Once at the school (which was mammoth, like 3000 students!) he trudged through classes without much comment to us about what he was doing or feeling or learning. And he decided early that he was not going to join sports activities because practices ran until 9:00 at night which would mean he wouldn't get home til nearly 10:30 at night. (And yes, lots of kids run that type of schedule!) Instead he found a job at a nearby factory. After school and getting back to our town, Takumi would go straight to the factory and work there 4 or 5 days a week and get home around 9:00. Though Tetsu and I couldn't see what the rush was to join the working force we thought a part time job was better than hanging around convenience stores and staying out all night with friends.

BUT, this wasn't (isn't) high school policy. No part time jobs! Students are supposed to devote themselves to studying and learning team work from sports and high school clubs. It doesn't really matter that maybe these teenagers are learning how hard work results in monetary benefits, how that hard earned money might have more value than a hand out from Dad, how there is a lot to learn from getting bawled out by the boss or from cooperating with other people in the workplace.

So Tetsu and I were faced with the question, do we allow Takumi to work at his part-time job and ignore the high school rules? Well, he is OUR son and though the high school could possible kick him out what they didn't know wouldn't hurt them... I wondered if we were teaching our child the art of deceiving...

And then Takumi's hard earned money went to paying for a driver's license... and yes, would you believe that one must go to driver's school at the cost of $2000 or $3000 in order to get a drivers' licence. If Takumi wanted to spend his money that way, more power to him. I certainly couldn't afford to send him to driver's school! Of course the next glitch was when Takumi saved up some more money (after 2 years of working) to buy a used motorcycle. Oh glory be! The school was right! We never should have let this get started in the first place!

A motorcycle was another no-no heralded from the high school rule book.
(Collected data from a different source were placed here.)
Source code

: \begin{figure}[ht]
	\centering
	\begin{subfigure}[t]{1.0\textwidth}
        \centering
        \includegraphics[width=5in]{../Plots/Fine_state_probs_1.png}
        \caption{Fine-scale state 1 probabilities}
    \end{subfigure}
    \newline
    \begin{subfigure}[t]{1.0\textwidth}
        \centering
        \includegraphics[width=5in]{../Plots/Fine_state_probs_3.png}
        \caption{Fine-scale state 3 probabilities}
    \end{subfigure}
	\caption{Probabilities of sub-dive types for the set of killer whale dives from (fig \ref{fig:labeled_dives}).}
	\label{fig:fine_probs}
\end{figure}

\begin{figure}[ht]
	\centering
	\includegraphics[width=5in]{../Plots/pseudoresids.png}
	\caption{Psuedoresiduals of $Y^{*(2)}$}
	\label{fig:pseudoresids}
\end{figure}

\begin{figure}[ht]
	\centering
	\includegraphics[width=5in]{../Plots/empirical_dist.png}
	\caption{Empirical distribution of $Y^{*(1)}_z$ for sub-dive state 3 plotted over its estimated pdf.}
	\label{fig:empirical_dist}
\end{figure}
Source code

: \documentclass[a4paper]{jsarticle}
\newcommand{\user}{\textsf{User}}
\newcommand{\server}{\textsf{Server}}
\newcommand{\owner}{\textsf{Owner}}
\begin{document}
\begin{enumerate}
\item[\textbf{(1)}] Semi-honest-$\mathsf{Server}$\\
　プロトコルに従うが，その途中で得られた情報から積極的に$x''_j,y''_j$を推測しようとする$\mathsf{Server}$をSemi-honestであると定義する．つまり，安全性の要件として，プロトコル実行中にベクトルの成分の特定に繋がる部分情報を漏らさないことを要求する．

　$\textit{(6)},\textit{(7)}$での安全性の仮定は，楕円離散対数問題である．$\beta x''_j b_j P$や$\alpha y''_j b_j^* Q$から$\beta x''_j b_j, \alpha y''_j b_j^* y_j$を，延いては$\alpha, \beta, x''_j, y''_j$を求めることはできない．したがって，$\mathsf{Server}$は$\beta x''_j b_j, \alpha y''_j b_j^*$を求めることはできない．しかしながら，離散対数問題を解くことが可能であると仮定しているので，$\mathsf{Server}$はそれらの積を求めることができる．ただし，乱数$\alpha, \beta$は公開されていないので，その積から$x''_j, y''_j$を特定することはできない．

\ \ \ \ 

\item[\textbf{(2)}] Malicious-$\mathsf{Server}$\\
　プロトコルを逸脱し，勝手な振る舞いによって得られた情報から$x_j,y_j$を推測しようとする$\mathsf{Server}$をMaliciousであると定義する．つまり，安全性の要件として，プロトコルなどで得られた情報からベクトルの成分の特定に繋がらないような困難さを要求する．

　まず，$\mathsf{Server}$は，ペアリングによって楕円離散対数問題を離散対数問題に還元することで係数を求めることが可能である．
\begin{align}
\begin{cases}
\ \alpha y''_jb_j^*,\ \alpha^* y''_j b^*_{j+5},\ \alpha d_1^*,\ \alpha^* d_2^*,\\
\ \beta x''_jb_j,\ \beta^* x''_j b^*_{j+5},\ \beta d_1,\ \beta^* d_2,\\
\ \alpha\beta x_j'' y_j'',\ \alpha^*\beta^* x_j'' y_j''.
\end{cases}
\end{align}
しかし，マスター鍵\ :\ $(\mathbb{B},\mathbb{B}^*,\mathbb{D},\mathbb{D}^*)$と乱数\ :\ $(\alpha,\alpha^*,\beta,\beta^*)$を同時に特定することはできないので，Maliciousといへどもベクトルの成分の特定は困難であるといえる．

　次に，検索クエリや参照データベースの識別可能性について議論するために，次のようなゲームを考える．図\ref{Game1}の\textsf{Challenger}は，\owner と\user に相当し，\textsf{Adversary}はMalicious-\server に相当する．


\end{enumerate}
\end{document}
Another excellent way to get kicked out of high school. Again Tetsu and I held conferences late at night. Do we allow the motorcycle and let Takumi ignore the rule? He had legally gotten the driver's license. He had reached his goal of saving his money for what he felt was important. Although I wasn't thrilled with the idea of my son riding a motorcycle at ALL, we decided to put limits on when and where the motorcycle could be ridden... Definitely not to school! But from our house to the train station (we live in another city right?) and back? Okay. What the school doesn't know doesn't hurt them... And Takumi continued to work after school and earn enough for gasoline and insurance for his motorcycle. In turn, I lived in constant fear until the day of Takumi's graduation, that the school would find out about his job or his motorcycle and refuse him his diploma. I remember counting down the days till the graduation ceremony!
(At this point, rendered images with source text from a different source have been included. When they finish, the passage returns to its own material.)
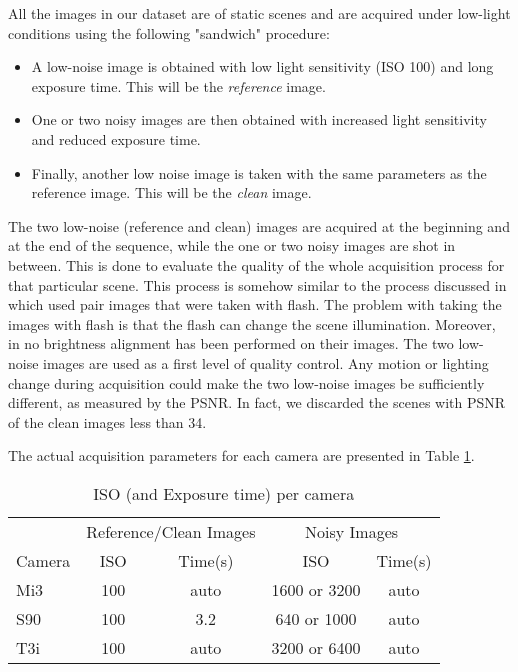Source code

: \documentclass[review]{elsarticle}
\begin{document}
 All the images in our dataset are of static scenes and are acquired under low-light  conditions using the following "sandwich" procedure:
\begin{itemize}
\item A low-noise image is obtained with low light sensitivity (ISO 100) and long exposure time. This will be the {\em reference} image.
\item One or two noisy images are then obtained with increased light sensitivity and reduced exposure time. 
\item Finally, another low noise image is taken with the same parameters as the reference image.  This will be the {\em clean} image.
\end{itemize}

The two low-noise (reference and clean) images are acquired at the beginning and at the end of the sequence, while the one or two noisy images are shot in between. This is done to evaluate the quality of the whole acquisition process for that particular scene. This process is somehow similar to the process discussed in \cite{NoiseEstimation} which used pair images that were taken with flash. The problem with taking the images with flash is that the flash can change the scene illumination. Moreover, in  \cite{NoiseEstimation} no brightness alignment has been performed on their images. 
The two low-noise images are used as a first level of quality control. Any motion or lighting change during acquisition could make the two low-noise images be sufficiently different, as measured by the PSNR. In fact, we discarded the scenes with PSNR of the clean images less than 34.

The actual acquisition parameters for each camera are presented in Table \ref{tab:camerainfo}.
\begin{table}[htb]
\vspace{-4mm}
\caption{ISO (and Exposure time) per camera \label{tab:camerainfo}}
\vskip -0mm
\centering
\begin{tabular}{|l |c c|c c|}
\hline	
&\multicolumn{2}{c}{ Reference/Clean Images }	&\multicolumn{2}{|c|}{Noisy Images}\\
Camera & ISO &Time(s) & ISO &Time(s)\\
\hline
Mi3\phantom{$I^I$}		&100  &auto	&1600 or 3200  &auto	\\
S90		&100 &3.2	&640 or 1000 &auto	\\
T3i 		&100 &auto	&3200 or 6400 &auto	\\
\hline
\end{tabular}
\vspace{-4mm}
\end{table}
\end{document}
So most high school kids don't have part time jobs. Or maybe it is more correct to say that most high school kids don't let the high schools know that they have jobs. There are many parents who feel the same way that Tetsu and I did and allow their kids to work in convenience stores, in coffee shops or gasoline stations. But if the school finds out... both kids and parents are in big trouble.

I have some friends who had a teenage son and they got hauled onto the carpet for breaking the rules. This is where the rock band comes in. Their son had joined a band and somehow been found out. The parents went to the Principal's office a number of times to apologize and had to write a formal letter of apology in order to keep their son in school. Bands are supposed to encourage delinquency so that is another no-no in the high schools. But kids are drawn to drums and guitars and amongst all the other evils kids can get into, a band or a motorcycle or a part time job doesn't seem so terrible. So we parents go about allowing things the schools don't.

Of course, I don't know how much studying got done during those high school years.